P(reclaimable for THP) = P(non-PG_writeback)^512
> > > ...
> > > > > > To me, balance_dirty_pages() is *the* proper layer for buffered writes.
> > > > > > It's always there doing 1:1 proportional throttling. Then you try to
> > > > > > kick in to add *double* throttling in block/cfq layer. Now the low
> > > > > > layer may enforce 10:1 throttling and push balance_dirty_pages() away
> > > > > > from its balanced state, leading to large fluctuations and program
> > > > > > stalls.
> > > > >
> > > > > Just do the same 1:1 inside each cgroup.
> > > >
> > > > Sure. But the ratio mismatch I'm talking about is inter-cgroup.
> > > > For example there are only 2 dd tasks doing buffered writes in the
> > > > system. Now consider the mismatch that cfq is dispatching their IO
> > > > requests at 10:1 weights, while balance_dirty_pages() is throttling
> > > > the dd tasks at 1:1 equal split because it's not aware of the cgroup
> > > > weights.
> > > >
> > > > What will happen in the end? The 1:1 ratio imposed by
> > > > balance_dirty_pages() will take effect and the dd tasks will progress
> > > > at the same pace. The cfq weights will be defeated because the async
> > > > queue for the second dd (and cgroup) constantly runs empty.
> > > Yup. This just shows that you have to have per-cgroup dirty limits. Once
> > > you have those, things start working again.
> >
> > Right. I think Tejun was more of less aware of this.
> >
> > I was rather upset by this per-memcg dirty_limit idea indeed. I never
> > expect it to work well when used extensively. My plan was to set the
> > default memcg dirty_limit high enough, so that it's not hit in normal.

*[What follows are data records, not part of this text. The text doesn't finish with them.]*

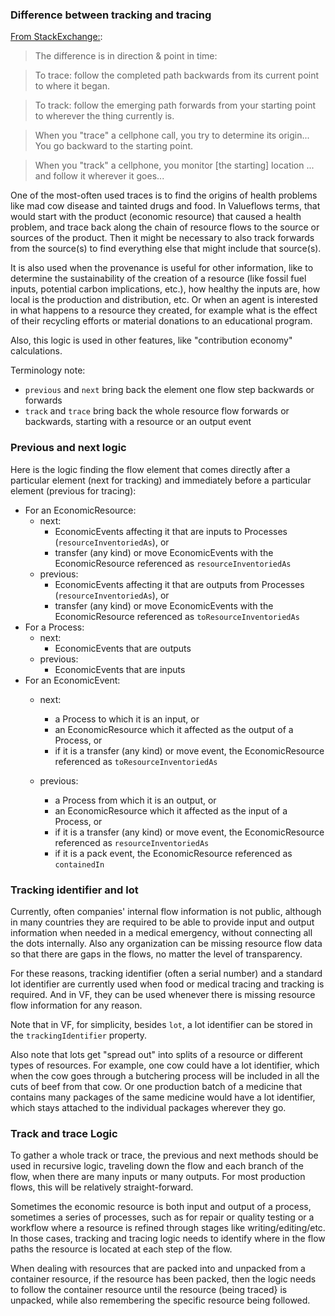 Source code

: ### Difference between tracking and tracing

[From StackExchange:](http://ell.stackexchange.com/questions/34391/difference-between-track-and-trace):

> The difference is in direction & point in time:

> To trace: follow the completed path backwards from its current point to where it began.

> To track: follow the emerging path forwards from your starting point to wherever the thing currently is.

> When you "trace" a cellphone call, you try to determine its origin... You go backward to the starting point.

> When you "track" a cellphone, you monitor [the starting] location ... and follow it wherever it goes...

One of the most-often used traces is to find the origins of health problems like mad cow disease and tainted drugs and food. In Valueflows terms, that would start with the product (economic resource) that caused a health problem, and trace back along the chain of resource flows to the source or sources of the product.  Then it might be necessary to also track forwards from the source(s) to find everything else that might include that source(s).

It is also used when the provenance is useful for other information, like to determine the sustainability of the creation of a resource (like fossil fuel inputs, potential carbon implications, etc.), how healthy the inputs are, how local is the production and distribution, etc.  Or when an agent is interested in what happens to a resource they created, for example what is the effect of their recycling efforts or material donations to an educational program.

Also, this logic is used in other features, like "contribution economy" calculations.

Terminology note:

* `previous` and `next` bring back the element one flow step backwards or forwards
* `track` and `trace` bring back the whole resource flow forwards or backwards, starting with a resource or an output event

### Previous and next logic

Here is the logic finding the flow element that comes directly after a particular element (next for tracking) and immediately before a particular element (previous for tracing):

* For an EconomicResource:
    * next:
        * EconomicEvents affecting it that are inputs to Processes (`resourceInventoriedAs`), or
        * transfer (any kind) or move EconomicEvents with the EconomicResource referenced as `resourceInventoriedAs`
    * previous:
        * EconomicEvents affecting it that are outputs from Processes (`resourceInventoriedAs`), or
        * transfer (any kind) or move EconomicEvents with the EconomicResource referenced as `toResourceInventoriedAs`
* For a Process:
    * next:
        * EconomicEvents that are outputs
    * previous:
        * EconomicEvents that are inputs
* For an EconomicEvent:
    * next:
        * a Process to which it is an input, or
        * an EconomicResource which it affected as the output of a Process, or
        * if it is a transfer (any kind) or move event, the EconomicResource referenced as `toResourceInventoriedAs`

    * previous:
        * a Process from which it is an output, or
        * an EconomicResource which it affected as the input of a Process, or
        * if it is a transfer (any kind) or move event, the EconomicResource referenced as `resourceInventoriedAs`
        * if it is a pack event, the EconomicResource referenced as `containedIn`

### Tracking identifier and lot

Currently, often companies' internal flow information is not public, although in many countries they are required to be able to provide input and output information when needed in a medical emergency, without connecting all the dots internally.  Also any organization can be missing resource flow data so that there are gaps in the flows, no matter the level of transparency.

For these reasons, tracking identifier (often a serial number) and a standard lot identifier are currently used when food or medical tracing and tracking is required.  And in VF, they can be used whenever there is missing resource flow information for any reason.

Note that in VF, for simplicity, besides `lot`, a lot identifier can be stored in the `trackingIdentifier` property.

Also note that lots get "spread out" into splits of a resource or different types of resources.  For example, one cow could have a lot identifier, which when the cow goes through a butchering process will be included in all the cuts of beef from that cow.  Or one production batch of a medicine that contains many packages of the same medicine would have a lot identifier, which stays attached to the individual packages wherever they go.


### Track and trace Logic

To gather a whole track or trace, the previous and next methods should be used in recursive logic, traveling down the flow and each branch of the flow, when there are many inputs or many outputs.  For most production flows, this will be relatively straight-forward.

Sometimes the economic resource is both input and output of a process, sometimes a series of processes, such as for repair or quality testing or a workflow where a resource is refined through stages like writing/editing/etc. 
In those cases, tracking and tracing logic needs to identify where in the flow paths the resource is located at each step of the flow.

When dealing with resources that are packed into and unpacked from a container resource, if the resource has been packed, then the logic needs to follow the container resource until the resource (being traced} is unpacked, while also remembering the specific resource being followed.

> > Then Tejun came and proposed to (mis-)use dirty_limit as the way to
> > convert the dirty pages' backpressure into real dirty throttling rate.
> > No, that's just crazy idea!
> >
> > Come on, let's not over-use memcg's dirty_limit. It's there as the
> > *last resort* to keep dirty pages under control so as to maintain
> > interactive performance inside the cgroup. However if used extensively
> > in the system (like dozens of memcgs all hit their dirty limits), the
> > limit itself may stall random dirtiers and create interactive
> > performance issues!
> >
> > In the recent days I've come up with the idea of memcg.dirty_setpoint
> > for the blkcg backpressure stuff. We can use that instead.
> >
> > memcg.dirty_setpoint will scale proportionally with blkcg.writeout_rate.
> > Imagine bdi_setpoint. It's all the same concepts. Why we need this?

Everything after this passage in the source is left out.